Stored data entries:
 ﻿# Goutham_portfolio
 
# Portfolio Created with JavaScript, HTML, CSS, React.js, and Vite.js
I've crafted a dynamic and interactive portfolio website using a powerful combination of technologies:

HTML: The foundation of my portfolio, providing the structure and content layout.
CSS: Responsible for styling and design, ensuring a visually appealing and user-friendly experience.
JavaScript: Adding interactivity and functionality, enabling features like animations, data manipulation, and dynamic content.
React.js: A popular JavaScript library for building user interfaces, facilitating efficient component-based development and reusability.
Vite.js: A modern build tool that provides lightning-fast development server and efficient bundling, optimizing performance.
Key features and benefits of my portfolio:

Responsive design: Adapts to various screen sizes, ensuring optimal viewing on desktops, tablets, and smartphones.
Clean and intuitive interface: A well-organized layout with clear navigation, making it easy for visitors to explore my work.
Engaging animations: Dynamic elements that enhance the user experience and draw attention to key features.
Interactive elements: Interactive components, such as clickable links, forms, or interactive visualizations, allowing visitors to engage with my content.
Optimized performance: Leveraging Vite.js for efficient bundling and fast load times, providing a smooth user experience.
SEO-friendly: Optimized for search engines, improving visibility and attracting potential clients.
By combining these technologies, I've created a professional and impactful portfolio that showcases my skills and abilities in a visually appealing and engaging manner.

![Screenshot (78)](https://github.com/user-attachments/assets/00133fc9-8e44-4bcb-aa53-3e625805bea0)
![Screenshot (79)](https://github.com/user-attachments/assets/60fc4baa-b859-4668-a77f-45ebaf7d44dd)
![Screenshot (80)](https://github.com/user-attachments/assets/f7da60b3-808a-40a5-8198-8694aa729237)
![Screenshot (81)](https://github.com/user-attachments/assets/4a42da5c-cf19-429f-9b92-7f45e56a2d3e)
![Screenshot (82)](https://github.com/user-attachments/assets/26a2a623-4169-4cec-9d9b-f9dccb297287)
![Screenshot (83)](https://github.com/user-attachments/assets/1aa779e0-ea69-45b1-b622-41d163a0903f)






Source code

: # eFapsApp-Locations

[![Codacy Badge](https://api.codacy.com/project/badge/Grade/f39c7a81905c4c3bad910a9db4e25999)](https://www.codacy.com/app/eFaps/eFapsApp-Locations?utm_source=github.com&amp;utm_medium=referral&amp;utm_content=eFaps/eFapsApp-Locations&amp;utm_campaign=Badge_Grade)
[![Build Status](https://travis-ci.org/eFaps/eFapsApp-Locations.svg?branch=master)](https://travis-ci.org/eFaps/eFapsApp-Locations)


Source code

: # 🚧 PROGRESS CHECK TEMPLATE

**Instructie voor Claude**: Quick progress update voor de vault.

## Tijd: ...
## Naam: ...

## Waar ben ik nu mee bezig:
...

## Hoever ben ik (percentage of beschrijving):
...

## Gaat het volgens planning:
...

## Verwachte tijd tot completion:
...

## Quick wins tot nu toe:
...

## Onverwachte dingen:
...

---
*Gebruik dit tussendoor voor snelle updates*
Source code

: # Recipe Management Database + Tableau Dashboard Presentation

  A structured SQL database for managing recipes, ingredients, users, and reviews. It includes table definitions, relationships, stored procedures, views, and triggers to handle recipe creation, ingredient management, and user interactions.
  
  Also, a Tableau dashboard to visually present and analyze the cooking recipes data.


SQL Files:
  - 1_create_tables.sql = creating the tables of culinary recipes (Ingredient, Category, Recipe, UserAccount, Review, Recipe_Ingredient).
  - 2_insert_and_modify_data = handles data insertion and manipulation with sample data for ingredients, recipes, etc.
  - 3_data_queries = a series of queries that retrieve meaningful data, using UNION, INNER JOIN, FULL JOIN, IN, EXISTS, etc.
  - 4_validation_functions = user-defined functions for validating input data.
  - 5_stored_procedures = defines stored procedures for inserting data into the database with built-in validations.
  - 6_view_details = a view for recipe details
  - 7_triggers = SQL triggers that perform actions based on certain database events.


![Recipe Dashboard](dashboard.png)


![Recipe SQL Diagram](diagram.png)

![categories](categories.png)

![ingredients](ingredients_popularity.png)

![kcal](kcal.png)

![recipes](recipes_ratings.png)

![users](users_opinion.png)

Work to be completed: Only the lines from the one containing "Also, a Tableau" through the final line of the data belong in the answer, repeated exactly.

Answer box:
  Also, a Tableau dashboard to visually present and analyze the cooking recipes data.


SQL Files:
  - 1_create_tables.sql = creating the tables of culinary recipes (Ingredient, Category, Recipe, UserAccount, Review, Recipe_Ingredient).
  - 2_insert_and_modify_data = handles data insertion and manipulation with sample data for ingredients, recipes, etc.
  - 3_data_queries = a series of queries that retrieve meaningful data, using UNION, INNER JOIN, FULL JOIN, IN, EXISTS, etc.
  - 4_validation_functions = user-defined functions for validating input data.
  - 5_stored_procedures = defines stored procedures for inserting data into the database with built-in validations.
  - 6_view_details = a view for recipe details
  - 7_triggers = SQL triggers that perform actions based on certain database events.


![Recipe Dashboard](dashboard.png)


![Recipe SQL Diagram](diagram.png)

![categories](categories.png)

![ingredients](ingredients_popularity.png)

![kcal](kcal.png)

![recipes](recipes_ratings.png)

![users](users_opinion.png)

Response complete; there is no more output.